Barbara postanowiła tym razem wykorzystać sposobność, ujęła więc Detę pod ramię i
rzekła:
– Od ciebie można by się jednak dowiedzieć, co jest prawdą, a co kłamstwem w tym
wszystkim co ludzie gadają. Chyba znasz dzieje starego. Powiedz mi coś niecoś o nim. Czy
zawsze był takim dziwakiem i tak stronił od ludzi?
– Czy zawsze był taki, o tym nie mogę dokładnie powiedzieć. Mam teraz dwadzieścia lat,
a on co najmniej z siedemdziesiąt, więc zrozumiałe, że nie mogę wiedzieć, jaki był za młodu.
Ale gdybym była pewna, że to dalej nie pójdzie, to niejedno powiedziałabym. Matka moja
pochodziła z Domleschgu i on też.
– Ach, cóż ty sobie wyobrażasz, Deto? – odpowiedziała Barbara nieco obrażonym tonem.
– Nigdy nie byłam plotkarką i potrafię zachować tajemnicę. Możesz mówić bez obawy.

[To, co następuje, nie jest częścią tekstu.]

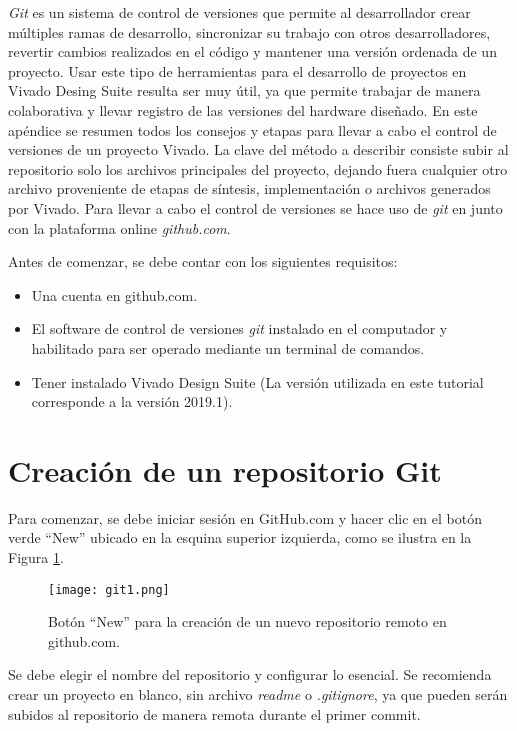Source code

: \textit{Git} es un sistema de control de versiones que permite al desarrollador crear múltiples ramas de desarrollo, sincronizar su trabajo con otros desarrolladores, revertir cambios realizados en el código y mantener una versión ordenada de un proyecto. Usar este tipo de herramientas para el desarrollo de proyectos en Vivado Desing Suite resulta ser muy útil, ya que permite trabajar de manera colaborativa y llevar registro de las versiones del hardware diseñado. En este apéndice se resumen todos los consejos y etapas para llevar a cabo el control de versiones de un proyecto Vivado. La clave del método a describir consiste subir al repositorio solo los archivos principales del proyecto, dejando fuera cualquier otro archivo proveniente de etapas de síntesis, implementación o archivos generados por Vivado. Para llevar a cabo el control de versiones se hace uso de \textit{git} en junto con la plataforma online \textit{github.com}.

Antes de comenzar, se debe contar con los siguientes requisitos:
\begin{itemize}
	\item Una cuenta en github.com.
	\item El software de control de versiones \textit{git} instalado en el computador y habilitado para ser operado mediante un terminal de comandos.
	\item Tener instalado Vivado Design Suite (La versión utilizada en este tutorial corresponde a la versión 2019.1).
\end{itemize}

\section{Creación de un repositorio Git}

	Para comenzar, se debe iniciar sesión en GitHub.com y hacer clic en el botón verde  ``New'' ubicado en la esquina superior izquierda, como se ilustra en la Figura \ref{fig:git1}.
	
	\begin{figure}[ht]
		\centering
		\texttt{[image: git1.png]}
		\caption{Botón ``New'' para la creación de un nuevo repositorio remoto en github.com.}
		\label{fig:git1}
	\end{figure}
	
	Se debe elegir el nombre del repositorio y configurar lo esencial. Se recomienda crear un proyecto en blanco, sin archivo \textit{readme} o \textit{.gitignore}, ya que pueden serán subidos al repositorio de manera remota durante el primer commit.

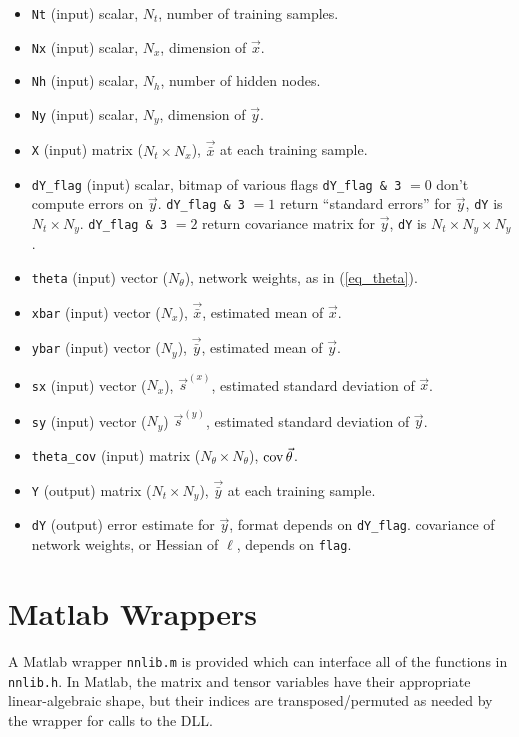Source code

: \documentclass{article}    %
\newcommand{\cov}{\mathop{{\rm cov}}}
\begin{document}
\begin{itemize}
\item \verb|Nt| (input) scalar, $N_t$, number of training samples.
\item \verb|Nx| (input) scalar, $N_x$, dimension of $\vec{x}$.
\item \verb|Nh| (input) scalar, $N_h$, number of hidden nodes.
\item \verb|Ny| (input) scalar, $N_y$, dimension of $\vec{y}$.
\item \verb|X| (input) matrix ($N_t \times N_x$), $\vec{\bar{x}}$ at each training sample.
\item \verb|dY_flag| (input) scalar, bitmap of various flags
  \subitem \verb|dY_flag & 3| $=0$ don't compute errors on $\vec{y}$.
  \subitem \verb|dY_flag & 3| $=1$ return ``standard errors'' for $\vec{y}$, \verb|dY| is $N_t \times N_y$.
  \subitem \verb|dY_flag & 3| $=2$ return covariance matrix for $\vec{y}$, \verb|dY| is $N_t \times N_y \times N_y$.
\item \verb|theta| (input) vector ($N_{\theta}$), network weights, as in (\ref{eq_theta}).
\item \verb|xbar| (input) vector ($N_x$), $\vec{\bar{x}}$, estimated mean of $\vec{x}$.
\item \verb|ybar| (input) vector ($N_y$), $\vec{\bar{y}}$, estimated mean of $\vec{y}$.
\item \verb|sx| (input) vector ($N_x$), $\vec{s}^{(x)}$, estimated standard deviation of $\vec{x}$.
\item \verb|sy| (input) vector ($N_y$) $\vec{s}^{(y)}$, estimated standard deviation of $\vec{y}$.
\item \verb|theta_cov| (input) matrix ($N_{\theta} \times N_{\theta}$), $\cov\vec\theta$.
\item \verb|Y| (output) matrix ($N_t \times N_y$), $\vec{\bar{y}}$ at each training sample.
\item \verb|dY| (output) error estimate for $\vec{y}$, format depends on \verb|dY_flag|.
  covariance of network weights, or Hessian of $\ell$, depends on \verb|flag|. 
\end{itemize}

\section{Matlab Wrappers}
A Matlab wrapper \verb|nnlib.m| is provided which can interface all of
the functions in \verb|nnlib.h|. In Matlab, the matrix and tensor variables
have their appropriate linear-algebraic shape, but their indices are
transposed/permuted as needed by the wrapper for calls to the DLL.
\end{document}
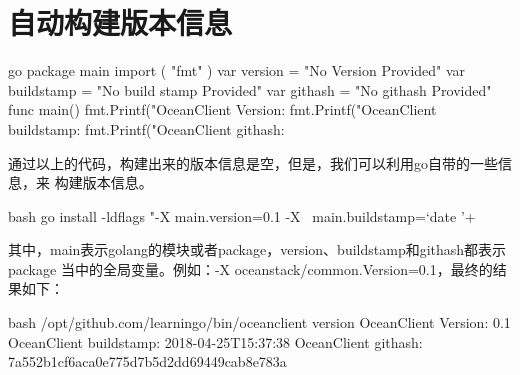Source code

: \section{自动构建版本信息}
\begin{code-block}{go}
package main
import (
    "fmt"
)
var version = "No Version Provided"
var buildstamp = "No build stamp Provided"
var githash = "No githash Provided"
func main() {
    fmt.Printf("OceanClient Version: %
    fmt.Printf("OceanClient buildstamp: %
    fmt.Printf("OceanClient githash: %
}
\end{code-block}

通过以上的代码，构建出来的版本信息是空，但是，我们可以利用go自带的一些信息，来
构建版本信息。
\begin{code-block}{bash}
go install -ldflags "-X main.version=0.1 -X \
    main.buildstamp=`date '+%
\end{code-block}
其中，main表示golang的模块或者package，version、buildstamp和githash都表示package
当中的全局变量。例如：-X oceanstack/common.Version=0.1，最终的结果如下：
\begin{code-block}{bash}
/opt/github.com/learningo/bin/oceanclient version
OceanClient Version: 0.1
OceanClient buildstamp: 2018-04-25T15:37:38
OceanClient githash: 7a552b1cf6aca0e775d7b5d2dd69449cab8e783a
\end{code-block}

– Dobrze, powiem ci, ale pamiętaj, nie powtarzaj tego nikomu! – powiedziała Deta.
Najpierw jednak obejrzała się, czy mała nie jest za blisko, żeby nie słyszała tego, co
chciała powiedzieć. Ale nie było jej wcale widać, najprawdopodobniej już dawno pozostała
gdzieś w tyle, czego podczas rozmowy wcale nie zauważyły. Deta stanęła w miejscu i
rozejrzała się wokoło. Ścieżka szła zygzakiem, lecz z miejsca, gdzie stały, było ją widać do
samej niemal wsi. Nikogo na niej nie było.
– Widzę ją – zawołała nagle Barbara – o tam, dostrzegasz ją? – i wskazała palcem na
boczną ścieżynę. – Wspina się pod górę z Pietrkiem–Koźlarzem i jego kozami. Dlaczego on
tak późno idzie dziś na górę? Ale dobrze się składa, bo mała jest pod jego opieką, a my
możemy tymczasem spokojnie porozmawiać.
– Piotruś nie będzie miał z nią dużo kłopotu! – powiedziała Deta. – Mała jest, jak na swój
wiek, bardzo sprytna, dawno już to spostrzegłam. Da sobie radę w życiu, co jest bardzo
ważne, bo stary ma tylko dwie kozy i lichy szałas halny.
– Czy zawsze był taki biedny? – zapytała Barbara.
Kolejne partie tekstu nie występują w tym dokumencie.